= WHAT IS NEEDED =
Keep the images out and set the listing below down word for word.

= DATA SHOWN =
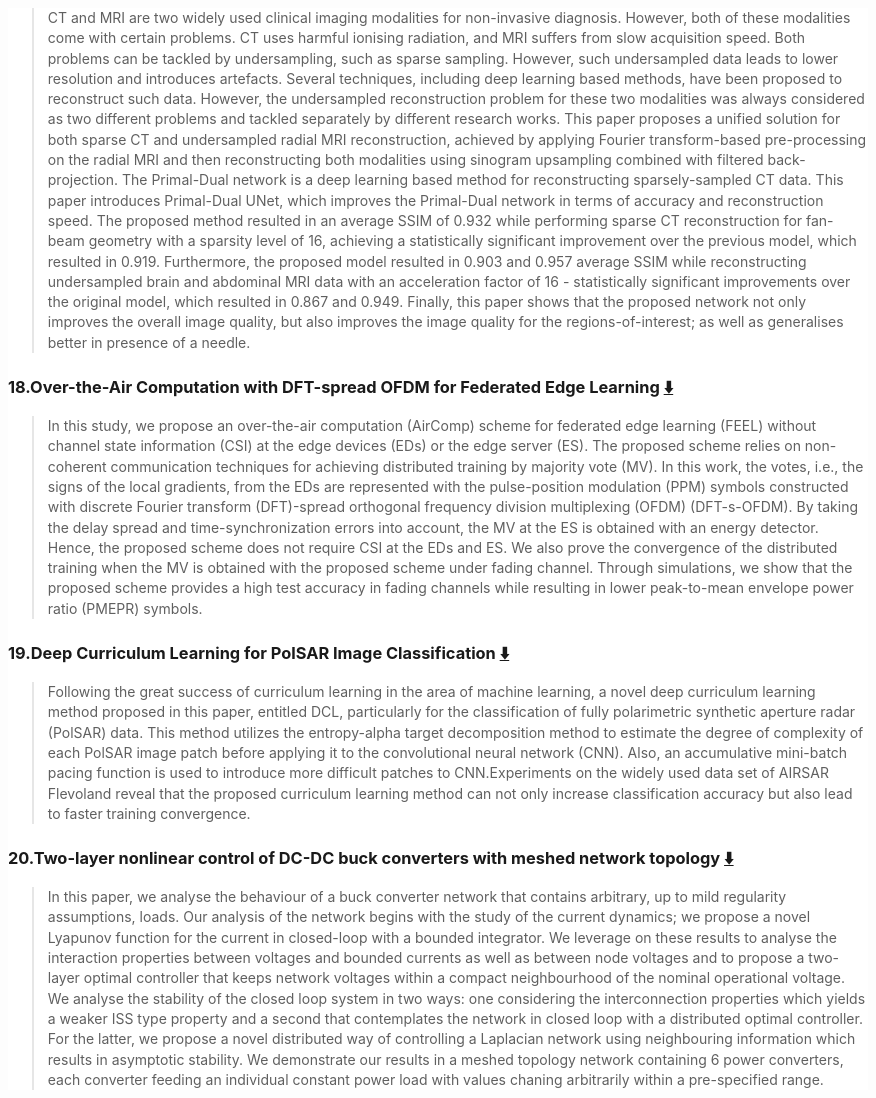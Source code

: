 >  CT and MRI are two widely used clinical imaging modalities for non-invasive diagnosis. However, both of these modalities come with certain problems. CT uses harmful ionising radiation, and MRI suffers from slow acquisition speed. Both problems can be tackled by undersampling, such as sparse sampling. However, such undersampled data leads to lower resolution and introduces artefacts. Several techniques, including deep learning based methods, have been proposed to reconstruct such data. However, the undersampled reconstruction problem for these two modalities was always considered as two different problems and tackled separately by different research works. This paper proposes a unified solution for both sparse CT and undersampled radial MRI reconstruction, achieved by applying Fourier transform-based pre-processing on the radial MRI and then reconstructing both modalities using sinogram upsampling combined with filtered back-projection. The Primal-Dual network is a deep learning based method for reconstructing sparsely-sampled CT data. This paper introduces Primal-Dual UNet, which improves the Primal-Dual network in terms of accuracy and reconstruction speed. The proposed method resulted in an average SSIM of 0.932 while performing sparse CT reconstruction for fan-beam geometry with a sparsity level of 16, achieving a statistically significant improvement over the previous model, which resulted in 0.919. Furthermore, the proposed model resulted in 0.903 and 0.957 average SSIM while reconstructing undersampled brain and abdominal MRI data with an acceleration factor of 16 - statistically significant improvements over the original model, which resulted in 0.867 and 0.949. Finally, this paper shows that the proposed network not only improves the overall image quality, but also improves the image quality for the regions-of-interest; as well as generalises better in presence of a needle.      
### 18.Over-the-Air Computation with DFT-spread OFDM for Federated Edge Learning  [ :arrow_down: ](https://arxiv.org/pdf/2112.13439.pdf)
>  In this study, we propose an over-the-air computation (AirComp) scheme for federated edge learning (FEEL) without channel state information (CSI) at the edge devices (EDs) or the edge server (ES). The proposed scheme relies on non-coherent communication techniques for achieving distributed training by majority vote (MV). In this work, the votes, i.e., the signs of the local gradients, from the EDs are represented with the pulse-position modulation (PPM) symbols constructed with discrete Fourier transform (DFT)-spread orthogonal frequency division multiplexing (OFDM) (DFT-s-OFDM). By taking the delay spread and time-synchronization errors into account, the MV at the ES is obtained with an energy detector. Hence, the proposed scheme does not require CSI at the EDs and ES. We also prove the convergence of the distributed training when the MV is obtained with the proposed scheme under fading channel. Through simulations, we show that the proposed scheme provides a high test accuracy in fading channels while resulting in lower peak-to-mean envelope power ratio (PMEPR) symbols.      
### 19.Deep Curriculum Learning for PolSAR Image Classification  [ :arrow_down: ](https://arxiv.org/pdf/2112.13426.pdf)
>  Following the great success of curriculum learning in the area of machine learning, a novel deep curriculum learning method proposed in this paper, entitled DCL, particularly for the classification of fully polarimetric synthetic aperture radar (PolSAR) data. This method utilizes the entropy-alpha target decomposition method to estimate the degree of complexity of each PolSAR image patch before applying it to the convolutional neural network (CNN). Also, an accumulative mini-batch pacing function is used to introduce more difficult patches to CNN.Experiments on the widely used data set of AIRSAR Flevoland reveal that the proposed curriculum learning method can not only increase classification accuracy but also lead to faster training convergence.      
### 20.Two-layer nonlinear control of DC-DC buck converters with meshed network topology  [ :arrow_down: ](https://arxiv.org/pdf/2112.13385.pdf)
>  In this paper, we analyse the behaviour of a buck converter network that contains arbitrary, up to mild regularity assumptions, loads. Our analysis of the network begins with the study of the current dynamics; we propose a novel Lyapunov function for the current in closed-loop with a bounded integrator. We leverage on these results to analyse the interaction properties between voltages and bounded currents as well as between node voltages and to propose a two-layer optimal controller that keeps network voltages within a compact neighbourhood of the nominal operational voltage. We analyse the stability of the closed loop system in two ways: one considering the interconnection properties which yields a weaker ISS type property and a second that contemplates the network in closed loop with a distributed optimal controller. For the latter, we propose a novel distributed way of controlling a Laplacian network using neighbouring information which results in asymptotic stability. We demonstrate our results in a meshed topology network containing 6 power converters, each converter feeding an individual constant power load with values chaning arbitrarily within a pre-specified range.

= SOLVED EXERCISE =
Source code

: >  CT and MRI are two widely used clinical imaging modalities for non-invasive diagnosis. However, both of these modalities come with certain problems. CT uses harmful ionising radiation, and MRI suffers from slow acquisition speed. Both problems can be tackled by undersampling, such as sparse sampling. However, such undersampled data leads to lower resolution and introduces artefacts. Several techniques, including deep learning based methods, have been proposed to reconstruct such data. However, the undersampled reconstruction problem for these two modalities was always considered as two different problems and tackled separately by different research works. This paper proposes a unified solution for both sparse CT and undersampled radial MRI reconstruction, achieved by applying Fourier transform-based pre-processing on the radial MRI and then reconstructing both modalities using sinogram upsampling combined with filtered back-projection. The Primal-Dual network is a deep learning based method for reconstructing sparsely-sampled CT data. This paper introduces Primal-Dual UNet, which improves the Primal-Dual network in terms of accuracy and reconstruction speed. The proposed method resulted in an average SSIM of 0.932 while performing sparse CT reconstruction for fan-beam geometry with a sparsity level of 16, achieving a statistically significant improvement over the previous model, which resulted in 0.919. Furthermore, the proposed model resulted in 0.903 and 0.957 average SSIM while reconstructing undersampled brain and abdominal MRI data with an acceleration factor of 16 - statistically significant improvements over the original model, which resulted in 0.867 and 0.949. Finally, this paper shows that the proposed network not only improves the overall image quality, but also improves the image quality for the regions-of-interest; as well as generalises better in presence of a needle.      
### 18.Over-the-Air Computation with DFT-spread OFDM for Federated Edge Learning  [ :arrow_down: ](https://arxiv.org/pdf/2112.13439.pdf)
>  In this study, we propose an over-the-air computation (AirComp) scheme for federated edge learning (FEEL) without channel state information (CSI) at the edge devices (EDs) or the edge server (ES). The proposed scheme relies on non-coherent communication techniques for achieving distributed training by majority vote (MV). In this work, the votes, i.e., the signs of the local gradients, from the EDs are represented with the pulse-position modulation (PPM) symbols constructed with discrete Fourier transform (DFT)-spread orthogonal frequency division multiplexing (OFDM) (DFT-s-OFDM). By taking the delay spread and time-synchronization errors into account, the MV at the ES is obtained with an energy detector. Hence, the proposed scheme does not require CSI at the EDs and ES. We also prove the convergence of the distributed training when the MV is obtained with the proposed scheme under fading channel. Through simulations, we show that the proposed scheme provides a high test accuracy in fading channels while resulting in lower peak-to-mean envelope power ratio (PMEPR) symbols.      
### 19.Deep Curriculum Learning for PolSAR Image Classification  [ :arrow_down: ](https://arxiv.org/pdf/2112.13426.pdf)
>  Following the great success of curriculum learning in the area of machine learning, a novel deep curriculum learning method proposed in this paper, entitled DCL, particularly for the classification of fully polarimetric synthetic aperture radar (PolSAR) data. This method utilizes the entropy-alpha target decomposition method to estimate the degree of complexity of each PolSAR image patch before applying it to the convolutional neural network (CNN). Also, an accumulative mini-batch pacing function is used to introduce more difficult patches to CNN.Experiments on the widely used data set of AIRSAR Flevoland reveal that the proposed curriculum learning method can not only increase classification accuracy but also lead to faster training convergence.      
### 20.Two-layer nonlinear control of DC-DC buck converters with meshed network topology  [ :arrow_down: ](https://arxiv.org/pdf/2112.13385.pdf)
>  In this paper, we analyse the behaviour of a buck converter network that contains arbitrary, up to mild regularity assumptions, loads. Our analysis of the network begins with the study of the current dynamics; we propose a novel Lyapunov function for the current in closed-loop with a bounded integrator. We leverage on these results to analyse the interaction properties between voltages and bounded currents as well as between node voltages and to propose a two-layer optimal controller that keeps network voltages within a compact neighbourhood of the nominal operational voltage. We analyse the stability of the closed loop system in two ways: one considering the interconnection properties which yields a weaker ISS type property and a second that contemplates the network in closed loop with a distributed optimal controller. For the latter, we propose a novel distributed way of controlling a Laplacian network using neighbouring information which results in asymptotic stability. We demonstrate our results in a meshed topology network containing 6 power converters, each converter feeding an individual constant power load with values chaning arbitrarily within a pre-specified range.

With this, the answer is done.